Calcul des amendes et circonstances atténuantes

Dans un arrêt du 15 septembre 2011, le Tribunal de première instance de l’Union européenne a rejeté le recours de la société Lucite International Ltd et sa filiale Lucite International UK Ltd en refusant de retenir des circonstances comme atténuantes[1]. Ces sociétés contestaient le montant de l’amende qui leur avait été infligée par la Commission européenne dans sa décision du 31 mai 2006 pour leur participation au cartel des Méthacrylates.

En l’occurrence, le groupe Lucite avait racheté au groupe ICI l’unité commerciale ICI Acrylics qui était responsable de la production et de la vente des produits en cause et qui avait participé concrètement à l’infraction. Le transfert de l’unité commerciale avait eu lieu au cours de l’infraction.

Compte tenu du fait que la propriété de l’unité commerciale participant concrètement au cartel avait été transférée au cours de l’infraction, l’acquéreur a tenté d’expliquer qu’il avait en réalité « hérité » d’une entente secrète à laquelle participait l’entité acquise depuis plusieurs années et qu’il avait adopté après l’acquisition une stratégie commerciale faisant obstacle à la poursuite de l’entente. Cette situation particulière aurait dû selon lui jouer un rôle dans le calcul de l’amende.

Pour rappel, la méthode de calcul de la Commission consiste à fixer un montant de base selon la gravité et la durée de l’infraction, et à y appliquer ensuite des augmentations ou diminutions au gré de circonstances aggravantes ou atténuantes.

Plus précisément, selon les requérantes 1/ l’absence de participation des actionnaires, de la direction et du personnel nouvellement recruté (les employés de Lucite impliqués dans l’entente auraient tous été des cadres moyens d’ICI) et 2/ le rôle de sa stratégie commerciale dans le démantèlement de l’entente auraient du être pris en compte par la Commission au premier stade ou, à défaut, au second.

Montant de base

Conformément aux lignes directrices de la Commission, le montant de base est déterminé en fonction de la gravité et de la durée de l’infraction. Cet élément « gravité » est évalué à partir de trois critères : la nature propre de l’infraction, son impact concret sur le marché lorsqu’il est mesurable et l’étendue du marché géographique concerné.

Selon les requérantes, la Commission aurait du prendre en considération à ce stade les deux circonstances précitées pour différencier le comportement de Lucite.

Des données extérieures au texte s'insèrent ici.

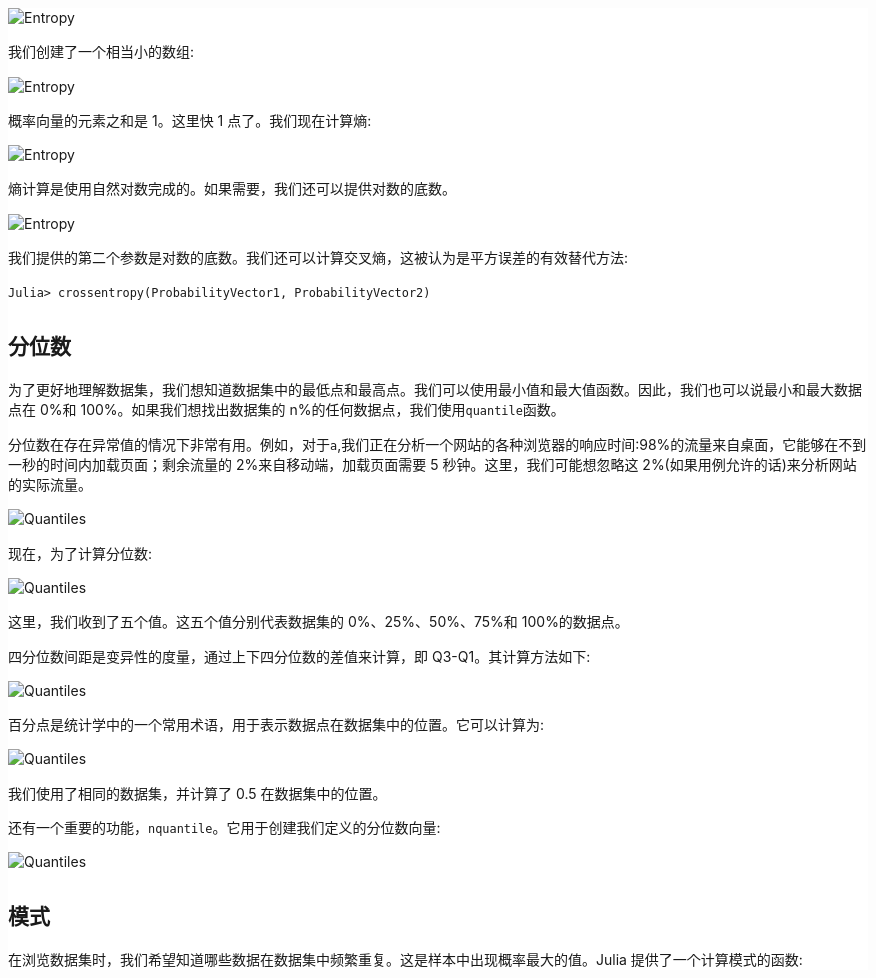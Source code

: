 ![Entropy](graphics/B05321_03_25.jpg)

我们创建了一个相当小的数组:

![Entropy](graphics/B05321_03_26.jpg)

概率向量的元素之和是 1。这里快 1 点了。我们现在计算熵:

![Entropy](graphics/B05321_03_27.jpg)

熵计算是使用自然对数完成的。如果需要，我们还可以提供对数的底数。

![Entropy](graphics/B05321_03_28.jpg)

我们提供的第二个参数是对数的底数。我们还可以计算交叉熵，这被认为是平方误差的有效替代方法:

```
Julia> crossentropy(ProbabilityVector1, ProbabilityVector2) 

```

## 分位数

为了更好地理解数据集，我们想知道数据集中的最低点和最高点。我们可以使用最小值和最大值函数。因此，我们也可以说最小和最大数据点在 0%和 100%。如果我们想找出数据集的 n%的任何数据点，我们使用`quantile`函数。

分位数在存在异常值的情况下非常有用。例如，对于`a`,我们正在分析一个网站的各种浏览器的响应时间:98%的流量来自桌面，它能够在不到一秒的时间内加载页面；剩余流量的 2%来自移动端，加载页面需要 5 秒钟。这里，我们可能想忽略这 2%(如果用例允许的话)来分析网站的实际流量。

![Quantiles](graphics/B05321_03_29.jpg)

现在，为了计算分位数:

![Quantiles](graphics/B05321_03_30.jpg)

这里，我们收到了五个值。这五个值分别代表数据集的 0%、25%、50%、75%和 100%的数据点。

四分位数间距是变异性的度量，通过上下四分位数的差值来计算，即 Q3-Q1。其计算方法如下:

![Quantiles](graphics/B05321_03_31.jpg)

百分点是统计学中的一个常用术语，用于表示数据点在数据集中的位置。它可以计算为:

![Quantiles](graphics/B05321_03_32.jpg)

我们使用了相同的数据集，并计算了 0.5 在数据集中的位置。

还有一个重要的功能，`nquantile`。它用于创建我们定义的分位数向量:

![Quantiles](graphics/B05321_03_33.jpg)

## 模式

在浏览数据集时，我们希望知道哪些数据在数据集中频繁重复。这是样本中出现概率最大的值。Julia 提供了一个计算模式的函数:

En réalité, cette première partie de l’argumentation ne soulève pas de difficultés particulières. Il suffit au Tribunal de recadrer la lecture ainsi faite des lignes directrices à partir de l’objectif assigné à chaque étape du calcul de l’amende. Au stade de la fixation du montant de base, la Commission apprécie les effets résultant de l’ensemble de l’infraction et non les effets résultant du comportement effectif de l’entreprise. L’idée est d’évaluer objectivement la gravité de l’infraction et non celle du comportement propre à chaque participant. L’étape suivante, qui consiste à augmenter ou à réduire ce montant de base, a précisément vocation à l’individualiser en fonction des caractéristiques du comportement personnel de l’entreprise concernée.

Puisqu’en l’espèce, les facteurs identifiés par les requérantes avaient trait aux caractéristiques de comportement propre des requérantes, c’est au stade de l’éventuelle application de circonstances atténuantes qu’ils devaient être appréciés.

Circonstances atténuantes  

A défaut d’avoir un impact sur le montant de base, les requérantes espéraient en effet que l’absence d’implication des actionnaires, de la direction et du personnel nouvellement recruté dans l’entente, et la stratégie commerciale adoptée suite au rachat de l’unité commerciale concernée, puissent être considérées comme des circonstances atténuantes.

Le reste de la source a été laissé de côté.